Tuesday, March 13, 2007

I am trying to be cheerful. Really, I am.

But: I am still messed up from the time change. I did not really see the sun yesterday; I went to work before it was up and got home after it had set.

And it is super foggy this morning. I cannot breathe and it felt very hazardous driving in.

But the big thing is this: in one of my classes, I assigned a research paper. I assigned it over a month ago. It is due tomorrow. I have had three people ask me - the last one calling and leaving a message last night while I was at German class - if there are still topics available. (I'd be tempted to call him back NOW, but I am very sure he's not up yet).
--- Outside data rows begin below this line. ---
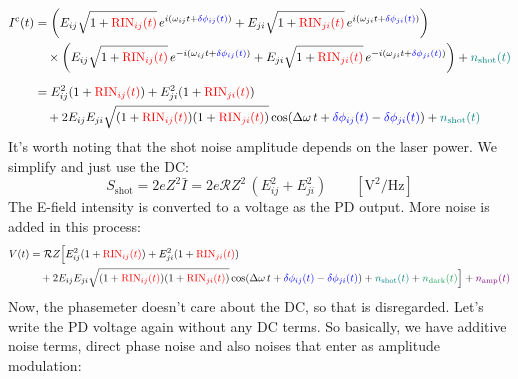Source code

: \documentclass[11pt]{article}
\begin{document}
\begin{align*}
I^{\text{c}}(t) &= \left(E_{ij}\sqrt{1+{\color{red}\text{RIN}_{ij}(t)}}\,e^{i(\omega_{ij} t + {\color{blue}\delta\phi_{ij}(t)})} + E_{ji}\sqrt{1+{\color{red}\text{RIN}_{ji}(t)}}\,e^{i(\omega_{ji} t + {\color{blue}\delta\phi_{ji}(t)})}\right)\\
&\quad\times\left(E_{ij}\sqrt{1+{\color{red}\text{RIN}_{ij}(t)}}\,e^{-i(\omega_{ij} t + {\color{blue}\delta\phi_{ij}(t)})} + E_{ji}\sqrt{1+{\color{red}\text{RIN}_{ji}(t)}}\,e^{-i(\omega_{ji} t + {\color{blue}\delta\phi_{ji}(t)})}\right) + {\color{teal}n_\text{shot}(t)}\\[6pt]
&= E_{ij}^2(1+{\color{red}\text{RIN}_{ij}(t)}) + E_{ji}^2(1+{\color{red}\text{RIN}_{ji}(t)})\\
&\quad + 2E_{ij}E_{ji}\sqrt{(1+{\color{red}\text{RIN}_{ij}(t)})(1+{\color{red}\text{RIN}_{ji}(t)})}\cos(\Delta\omega\, t + {\color{blue}\delta\phi_{ij}(t)} - {\color{blue}\delta\phi_{ji}(t)}) + {\color{teal}n_\text{shot}(t)}
\end{align*}
\noindent
It's worth noting that the shot noise amplitude depends on the laser power. We simplify and just use the DC:
\begin{equation*}
    S_{\text{shot}} = 2eZ^2\bar{I} = 2e\mathcal{R}Z^2\,(E_{ij}^2 + E_{ji}^2) \qquad [\text{V}^2/\text{Hz}]
\end{equation*}
The E-field intensity is converted to a voltage as the PD output. More noise is added in this process:
\begin{align*}
    V(t) &= \mathcal{R} Z \Big[ E_{ij}^2(1+{\color{red}\text{RIN}_{ij}(t)}) + E_{ji}^2(1+{\color{red}\text{RIN}_{ji}(t)}) \\
    &\quad + 2E_{ij}E_{ji}\sqrt{(1+{\color{red}\text{RIN}_{ij}(t)})(1+{\color{red}\text{RIN}_{ji}(t)})}
    \cos(\Delta\omega\, t + {\color{blue}\delta\phi_{ij}(t)} - {\color{blue}\delta\phi_{ji}(t)}) + {\color{teal}n_\text{shot}(t)} + {\color{ForestGreen}n_\text{dark}(t)}\Big]+ {\color{violet}n_\text{amp}(t)}
\end{align*}
Now, the phasemeter doesn't care about the DC, so that is disregarded. Let's write the PD voltage again without any DC terms.
So basically, we have additive noise terms, direct phase noise and also noises that enter as amplitude modulation:
\end{document}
I'd like to say, "Don't even bother. Don't write the paper. You're doing it in less than a day; it will not be worth my reading it." I'm also going to check these EXTRA hard for plagiarism (although I check ALL the papers these days), because in my experience, it's the people who do things at the last minute who tend to get tempted by the lures of Copy+Paste.

The thing that gets me is: if I waited to assign these things until closer before the due date, people would bitch (yes, I'm using that word in this case) on evaluations that I didn't give them enough time. (Often, when you're an educator, you can't win.)

****

And that is part of my, I guess you'd say, feeling of the grass being greener on the other side. I look at people (like the woman who writes little birds) who do art more or less for a living, who spend their time making whimiscal appealing things. Or I look at the bloggers who get book contracts.

And, I know. It's hard work. And there's a lot of uncertainty involved. And I'm sure I wouldn't deal well with the "well, am I going to make any money this month?" question.

But you know? Sometimes I think about how nice it would be to be in a career where you got a lot of positive feedback - where you got lots of comments on your blog going "Oh, so cute!" or "congratulations on your new book contract; I'm buying it as soon as it comes out!"

Much of the feedback I get in my career is honestly, negative. I only hear when people DON'T like something - when a grant proposal isn't good enough, when something needs to be changed, when students are upset. And one thing I am not good at is "filtering" - I can't read my student evaluations and go, "Well, he has a point there, but she's just griping." I take everything that's said to heart...and it's kind of like that old bit on the Simpsons, where Lisa explains to Bart, after he's broken something or stolen something, "Her [Marge's] heart won't just wipe clean like this bathroom countertop: it absorbs everything that touches it, like this bathroom rug." I tend to internalize criticism whether it's warranted or not. And I know I'm going to catch crap when I grade these upcoming papers harshly...even though I would think any student would know that waiting until there's less than 24 hours left to do a paper is a bad option.

So I don't know. Sometimes I wonder...do I still want to be doing this when I'm 60? Do I still want to be doing this when the current crop of narcissistic, self-esteem-infused grade schoolers hits college? Do I still want to be here when books have been entirely replaced by mp3 versions of the "texts"? Do I still want to be here when "content delivery" is 100% online and people who used to be professors are now basically webmasters, troubleshooters, and people who spend their time "unlocking" tests and quizzes for students who couldn't take them during the appointed times?

I don't know. Suddenly I feel very old and obsolete.

3 comments:

Anonymous said...

Sorry you're feeling so down. But I must point out that in my experience, very few people get the kind of positive feedback you crave. When I was working (I'm retired), negative feedback was the way to go it seemed in all annual mandatory evaluations. For day-to-day stuff, it was exceedingly rare to hear anything positive. I did a lot of travel arrangements for my bosses (I had multiple ones) and the trips which went fine -- nothing said. But let one little thing go wrong and I'd know about that. So don't let what is going on in some bloggers' lives make you green-eyed. I'm sure if you talked to them individually, you'd learn they don't get positive feedback all the time either. Just do your job to the best of your abilities and let the rest of the stuff go.

dragon knitter said...

if it's any consolation, when my kids get old enough to go to college, and if they go to your college, hopefully they will be more responsible than that. mp3 players? not one in the house. my kids read BOOKS. boy do they, lol. my oldest son is allowed 50 bonus points for Accelerated Reader test points beyond what is required for the quarter, which is 25. he's maxed his bonus points out EVERY QUARTER this year. now if only he'd apply himself like that to his other schoolwork, lol.

the younger son is a reader in the same way. we don't leave the house without books, and i actually have 5 or 6 in the van for just in case.

as for the negative feedback, i'll tell you something that my academic advisor told us in class 13 years ago. if someone likes something, they'll tell 3 people. if they dont, t hey'll tell 10. human beings are not geared to be positive, no matter how we'd like to think otherwise. just know that you ARE doing a good job, and the slackers that waited too long will hang themselves.

Anonymous said...

I hear you. I work in a busy academic office as the only administrator for 10-15 prima donnas--oops, I mean professors. If everything's going ok, I seldom hear a thing. I do make copies of those occasional notes of thanks for my personnel file, but *wistfully* it would be awfully nice to get some flowers once in a while. I've found that positive reinforcement works.